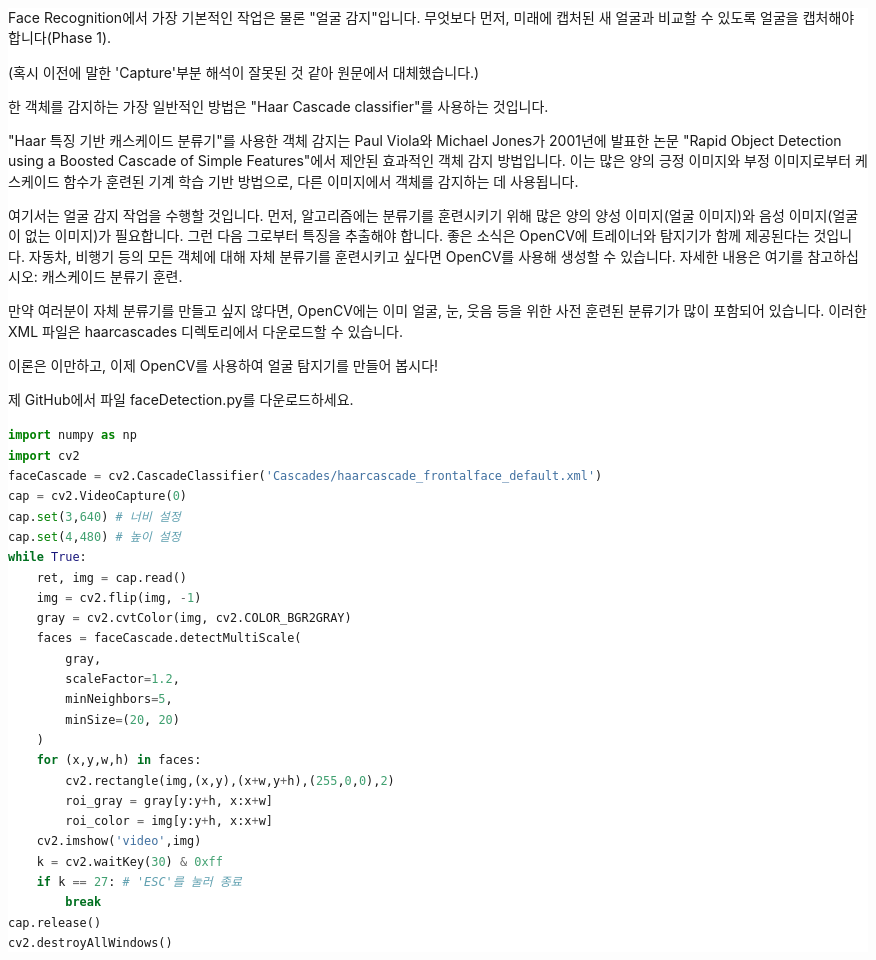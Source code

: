 <div class="content-ad"></div>

Face Recognition에서 가장 기본적인 작업은 물론 "얼굴 감지"입니다. 무엇보다 먼저, 미래에 캡처된 새 얼굴과 비교할 수 있도록 얼굴을 캡처해야 합니다(Phase 1).

(혹시 이전에 말한 'Capture'부분 해석이 잘못된 것 같아 원문에서 대체했습니다.)

한 객체를 감지하는 가장 일반적인 방법은 "Haar Cascade classifier"를 사용하는 것입니다.

"Haar 특징 기반 캐스케이드 분류기"를 사용한 객체 감지는 Paul Viola와 Michael Jones가 2001년에 발표한 논문 "Rapid Object Detection using a Boosted Cascade of Simple Features"에서 제안된 효과적인 객체 감지 방법입니다. 이는 많은 양의 긍정 이미지와 부정 이미지로부터 케스케이드 함수가 훈련된 기계 학습 기반 방법으로, 다른 이미지에서 객체를 감지하는 데 사용됩니다.

여기서는 얼굴 감지 작업을 수행할 것입니다. 먼저, 알고리즘에는 분류기를 훈련시키기 위해 많은 양의 양성 이미지(얼굴 이미지)와 음성 이미지(얼굴이 없는 이미지)가 필요합니다. 그런 다음 그로부터 특징을 추출해야 합니다. 좋은 소식은 OpenCV에 트레이너와 탐지기가 함께 제공된다는 것입니다. 자동차, 비행기 등의 모든 객체에 대해 자체 분류기를 훈련시키고 싶다면 OpenCV를 사용해 생성할 수 있습니다. 자세한 내용은 여기를 참고하십시오: 캐스케이드 분류기 훈련.

<div class="content-ad"></div>

만약 여러분이 자체 분류기를 만들고 싶지 않다면, OpenCV에는 이미 얼굴, 눈, 웃음 등을 위한 사전 훈련된 분류기가 많이 포함되어 있습니다. 이러한 XML 파일은 haarcascades 디렉토리에서 다운로드할 수 있습니다.

이론은 이만하고, 이제 OpenCV를 사용하여 얼굴 탐지기를 만들어 봅시다!

제 GitHub에서 파일 faceDetection.py를 다운로드하세요.

```python
import numpy as np
import cv2
faceCascade = cv2.CascadeClassifier('Cascades/haarcascade_frontalface_default.xml')
cap = cv2.VideoCapture(0)
cap.set(3,640) # 너비 설정
cap.set(4,480) # 높이 설정
while True:
    ret, img = cap.read()
    img = cv2.flip(img, -1)
    gray = cv2.cvtColor(img, cv2.COLOR_BGR2GRAY)
    faces = faceCascade.detectMultiScale(
        gray,
        scaleFactor=1.2,
        minNeighbors=5,
        minSize=(20, 20)
    )
    for (x,y,w,h) in faces:
        cv2.rectangle(img,(x,y),(x+w,y+h),(255,0,0),2)
        roi_gray = gray[y:y+h, x:x+w]
        roi_color = img[y:y+h, x:x+w]
    cv2.imshow('video',img)
    k = cv2.waitKey(30) & 0xff
    if k == 27: # 'ESC'를 눌러 종료
        break
cap.release()
cv2.destroyAllWindows()
```

<div class="content-ad"></div>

--------

Collect every line from the records above that contains the word "감지하는".

* **EXERCISE OUTPUT**:
한 객체를 감지하는 가장 일반적인 방법은 "Haar Cascade classifier"를 사용하는 것입니다.
"Haar 특징 기반 캐스케이드 분류기"를 사용한 객체 감지는 Paul Viola와 Michael Jones가 2001년에 발표한 논문 "Rapid Object Detection using a Boosted Cascade of Simple Features"에서 제안된 효과적인 객체 감지 방법입니다. 이는 많은 양의 긍정 이미지와 부정 이미지로부터 케스케이드 함수가 훈련된 기계 학습 기반 방법으로, 다른 이미지에서 객체를 감지하는 데 사용됩니다.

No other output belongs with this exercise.